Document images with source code
....................

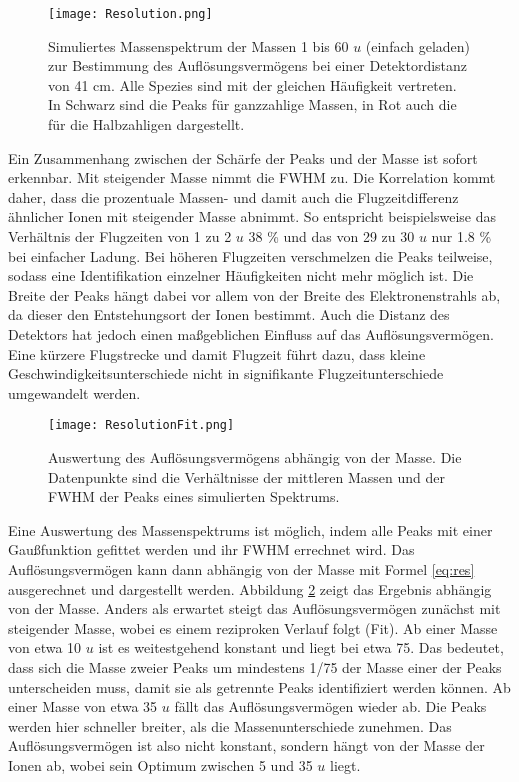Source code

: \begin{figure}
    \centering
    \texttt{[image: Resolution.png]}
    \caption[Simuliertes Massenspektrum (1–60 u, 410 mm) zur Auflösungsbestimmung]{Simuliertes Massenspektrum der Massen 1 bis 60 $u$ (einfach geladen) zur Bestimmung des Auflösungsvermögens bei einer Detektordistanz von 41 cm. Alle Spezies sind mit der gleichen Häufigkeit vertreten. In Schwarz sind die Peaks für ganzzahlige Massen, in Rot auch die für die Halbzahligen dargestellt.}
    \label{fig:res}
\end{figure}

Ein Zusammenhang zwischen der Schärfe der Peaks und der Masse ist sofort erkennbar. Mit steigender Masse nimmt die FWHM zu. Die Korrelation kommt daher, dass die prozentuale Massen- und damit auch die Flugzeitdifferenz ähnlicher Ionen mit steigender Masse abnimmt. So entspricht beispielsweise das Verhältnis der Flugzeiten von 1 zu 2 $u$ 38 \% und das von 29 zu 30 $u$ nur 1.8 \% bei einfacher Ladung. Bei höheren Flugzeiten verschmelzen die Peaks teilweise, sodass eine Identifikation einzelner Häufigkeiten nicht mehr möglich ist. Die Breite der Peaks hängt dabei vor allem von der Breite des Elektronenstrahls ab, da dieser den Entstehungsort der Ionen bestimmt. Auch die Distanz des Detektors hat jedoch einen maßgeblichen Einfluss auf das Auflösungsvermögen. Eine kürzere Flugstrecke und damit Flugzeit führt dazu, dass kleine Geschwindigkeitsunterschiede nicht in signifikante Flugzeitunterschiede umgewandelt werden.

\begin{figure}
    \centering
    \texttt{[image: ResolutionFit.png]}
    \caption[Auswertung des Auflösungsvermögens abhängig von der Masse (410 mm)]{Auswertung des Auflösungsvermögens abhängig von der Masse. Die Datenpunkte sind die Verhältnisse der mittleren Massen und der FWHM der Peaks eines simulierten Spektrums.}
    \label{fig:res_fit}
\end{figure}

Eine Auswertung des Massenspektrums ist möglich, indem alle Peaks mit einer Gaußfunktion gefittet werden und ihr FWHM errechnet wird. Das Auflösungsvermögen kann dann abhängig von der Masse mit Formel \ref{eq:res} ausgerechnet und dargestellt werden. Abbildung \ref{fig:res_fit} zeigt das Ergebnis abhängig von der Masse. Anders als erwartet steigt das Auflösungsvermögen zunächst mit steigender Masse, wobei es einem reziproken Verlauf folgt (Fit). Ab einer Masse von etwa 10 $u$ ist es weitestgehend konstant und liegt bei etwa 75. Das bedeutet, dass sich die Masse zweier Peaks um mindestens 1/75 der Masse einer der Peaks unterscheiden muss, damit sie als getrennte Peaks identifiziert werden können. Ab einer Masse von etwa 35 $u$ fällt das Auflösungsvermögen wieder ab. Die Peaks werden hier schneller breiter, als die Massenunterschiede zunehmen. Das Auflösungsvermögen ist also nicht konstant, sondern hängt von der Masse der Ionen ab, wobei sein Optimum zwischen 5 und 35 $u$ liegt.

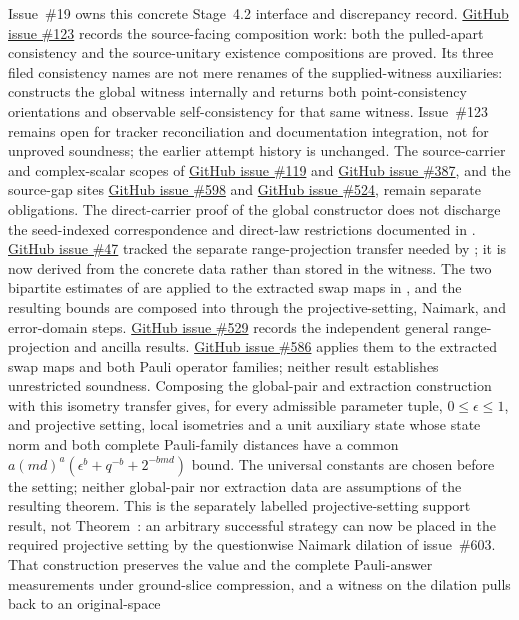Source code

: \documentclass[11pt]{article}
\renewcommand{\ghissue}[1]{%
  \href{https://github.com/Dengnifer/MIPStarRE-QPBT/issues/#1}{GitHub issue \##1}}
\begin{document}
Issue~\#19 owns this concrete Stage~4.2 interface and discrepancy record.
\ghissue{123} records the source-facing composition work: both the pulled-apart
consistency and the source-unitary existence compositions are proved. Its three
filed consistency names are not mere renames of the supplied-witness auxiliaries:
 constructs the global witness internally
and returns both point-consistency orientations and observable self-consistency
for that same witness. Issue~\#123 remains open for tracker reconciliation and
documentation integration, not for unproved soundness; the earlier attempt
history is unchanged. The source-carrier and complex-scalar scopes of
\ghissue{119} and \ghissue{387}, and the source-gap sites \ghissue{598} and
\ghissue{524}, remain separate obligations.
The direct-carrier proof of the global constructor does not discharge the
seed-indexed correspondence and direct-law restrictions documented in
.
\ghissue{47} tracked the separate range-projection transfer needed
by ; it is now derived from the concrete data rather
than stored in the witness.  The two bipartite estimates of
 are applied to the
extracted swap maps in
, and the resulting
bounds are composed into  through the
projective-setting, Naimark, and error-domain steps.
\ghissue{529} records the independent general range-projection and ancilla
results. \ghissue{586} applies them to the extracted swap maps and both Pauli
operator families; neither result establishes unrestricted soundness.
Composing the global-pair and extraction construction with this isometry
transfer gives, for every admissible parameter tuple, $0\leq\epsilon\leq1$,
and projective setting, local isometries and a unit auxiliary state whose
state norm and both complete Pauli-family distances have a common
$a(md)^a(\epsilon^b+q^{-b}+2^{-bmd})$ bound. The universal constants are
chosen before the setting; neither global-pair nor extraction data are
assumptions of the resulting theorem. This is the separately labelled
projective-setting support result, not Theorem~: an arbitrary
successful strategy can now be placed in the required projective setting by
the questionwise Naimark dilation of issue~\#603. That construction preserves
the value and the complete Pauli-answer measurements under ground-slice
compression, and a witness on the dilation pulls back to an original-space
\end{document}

....................

As listed above, the lines from the line with "range-projection and ancilla" to the line with "Composing the global-pair" are to be echoed exactly, with both ends included and nothing added.

\ghissue{529} records the independent general range-projection and ancilla
results. \ghissue{586} applies them to the extracted swap maps and both Pauli
operator families; neither result establishes unrestricted soundness.
Composing the global-pair and extraction construction with this isometry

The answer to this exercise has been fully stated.